For my most recent campaign, I stuck with the old "the pcs are shipwrecked on a strange shore, and awaken to find themselves in a foreign city with no memories of their past lives or former selves."

It was rat-bastardly delicious when they discovered that the city has an oversized and convoluted bureaucracy and, registering for visitors papers, were handed a form told, "Just fill in your name and sign at the bottom."

They are gradually concluding that their condition is related to something that's going on in this city, and occasionally are having shocking experiences that restore to them some lost memory.

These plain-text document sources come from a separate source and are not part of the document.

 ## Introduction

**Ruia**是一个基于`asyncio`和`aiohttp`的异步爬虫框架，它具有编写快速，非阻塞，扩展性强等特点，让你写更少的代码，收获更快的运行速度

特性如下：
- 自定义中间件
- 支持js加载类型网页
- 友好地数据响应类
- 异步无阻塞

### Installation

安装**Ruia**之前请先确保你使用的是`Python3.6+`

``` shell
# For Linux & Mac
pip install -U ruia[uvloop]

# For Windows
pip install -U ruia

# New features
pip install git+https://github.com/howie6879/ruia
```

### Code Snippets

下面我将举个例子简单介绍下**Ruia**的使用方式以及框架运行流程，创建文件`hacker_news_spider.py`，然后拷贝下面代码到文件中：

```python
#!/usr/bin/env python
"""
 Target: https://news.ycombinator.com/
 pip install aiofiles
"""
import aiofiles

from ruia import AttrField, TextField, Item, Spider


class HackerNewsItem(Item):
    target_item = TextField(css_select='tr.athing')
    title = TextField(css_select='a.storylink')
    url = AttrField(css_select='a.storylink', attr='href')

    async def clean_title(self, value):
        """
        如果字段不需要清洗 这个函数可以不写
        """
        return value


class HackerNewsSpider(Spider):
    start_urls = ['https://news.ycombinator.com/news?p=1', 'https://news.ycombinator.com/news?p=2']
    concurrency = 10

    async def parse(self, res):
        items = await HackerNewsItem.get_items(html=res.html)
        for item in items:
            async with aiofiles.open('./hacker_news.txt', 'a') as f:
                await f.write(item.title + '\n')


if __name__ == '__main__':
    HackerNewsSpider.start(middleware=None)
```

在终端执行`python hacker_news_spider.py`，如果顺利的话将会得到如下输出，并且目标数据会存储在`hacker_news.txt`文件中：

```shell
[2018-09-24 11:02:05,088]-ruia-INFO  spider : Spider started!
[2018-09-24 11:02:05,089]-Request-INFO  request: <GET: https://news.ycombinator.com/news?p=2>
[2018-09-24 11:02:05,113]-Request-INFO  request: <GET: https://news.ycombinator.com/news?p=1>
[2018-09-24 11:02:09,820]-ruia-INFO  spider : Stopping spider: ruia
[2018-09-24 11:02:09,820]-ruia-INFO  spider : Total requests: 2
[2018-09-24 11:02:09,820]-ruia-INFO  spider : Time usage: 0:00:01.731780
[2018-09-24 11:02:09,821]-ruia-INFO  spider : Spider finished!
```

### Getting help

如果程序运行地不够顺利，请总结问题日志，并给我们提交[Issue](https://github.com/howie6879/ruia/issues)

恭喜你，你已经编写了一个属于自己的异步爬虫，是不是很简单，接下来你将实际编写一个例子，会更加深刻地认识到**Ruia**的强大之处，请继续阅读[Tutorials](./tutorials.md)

Pretty soon they'll learn the awful truth about the thing that destroyed their civilization, broke their minds and will soon return to consume more of the world.
 


Wee Jas said:

You know, there was a famous series of adventures at Gencon in the 1980's which started with all the characters dead! :) I've often thought about doing this for a game. Kind of like the movie "Heart and Souls", where a group of complete strangers are stuck in the same predicament and journey together because it's better than being stuck on your own.
 

First level characters are the easiest.

"You've all completed your initial training and have also begun to get on your teachers' nerves. After a night of drinking, they decide it's a good idea for you to see the world. You are then given what you know is adventurer busy work.

The next three game sessions should involve nothing but animals and natural hazards. Mudslides, rivers to ford, wolves, and maybe a bear. They'll likey level and suddenly become aware of their own mortality. When you throw the first supernatural critter at them they'll react appropriately. "AAAHHHH!!!"